── Data in this exercise ──

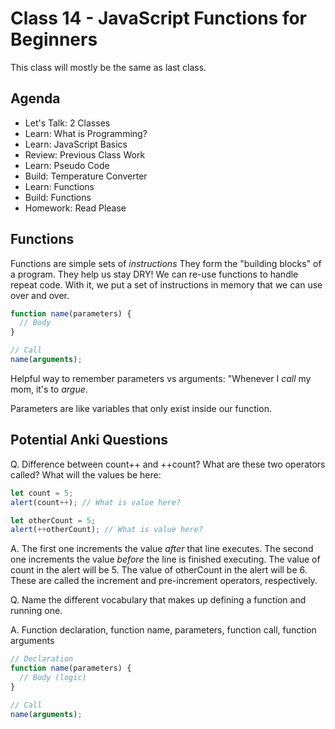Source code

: # Class 14 - JavaScript Functions for Beginners

This class will mostly be the same as last class.

## Agenda

- Let's Talk: 2 Classes
- Learn: What is Programming?
- Learn: JavaScript Basics
- Review: Previous Class Work
- Learn: Pseudo Code
- Build: Temperature Converter
- Learn: Functions
- Build: Functions
- Homework: Read Please

## Functions

Functions are simple sets of _instructions_
They form the "building blocks" of a program.
They help us stay DRY! We can re-use functions to handle repeat code.
With it, we put a set of instructions in memory that we can use over and over.

```js
function name(parameters) {
  // Body
}

// Call
name(arguments);
```

Helpful way to remember parameters vs arguments: "Whenever I _call_ my mom, it's to _argue_.

Parameters are like variables that only exist inside our function.

## Potential Anki Questions

Q. Difference between count++ and ++count? What are these two operators called? What will the values be here:

```js
let count = 5;
alert(count++); // What is value here?

let otherCount = 5;
alert(++otherCount); // What is value here?
```

A. The first one increments the value _after_ that line executes. The second one increments the value _before_ the line is finished executing. The value of count in the alert will be 5. The value of otherCount in the alert will be 6. These are called the increment and pre-increment operators, respectively.

Q. Name the different vocabulary that makes up defining a function and running one.

A. Function declaration, function name, parameters, function call, function arguments

```js
// Declaration
function name(parameters) {
  // Body (logic)
}

// Call
name(arguments);
```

───

- _Exercise goal_:
Wherever "arguments" appears in a line of the entries, copy that line.

- _Your response_:
name(arguments);
Helpful way to remember parameters vs arguments: "Whenever I _call_ my mom, it's to _argue_.
A. Function declaration, function name, parameters, function call, function arguments
name(arguments);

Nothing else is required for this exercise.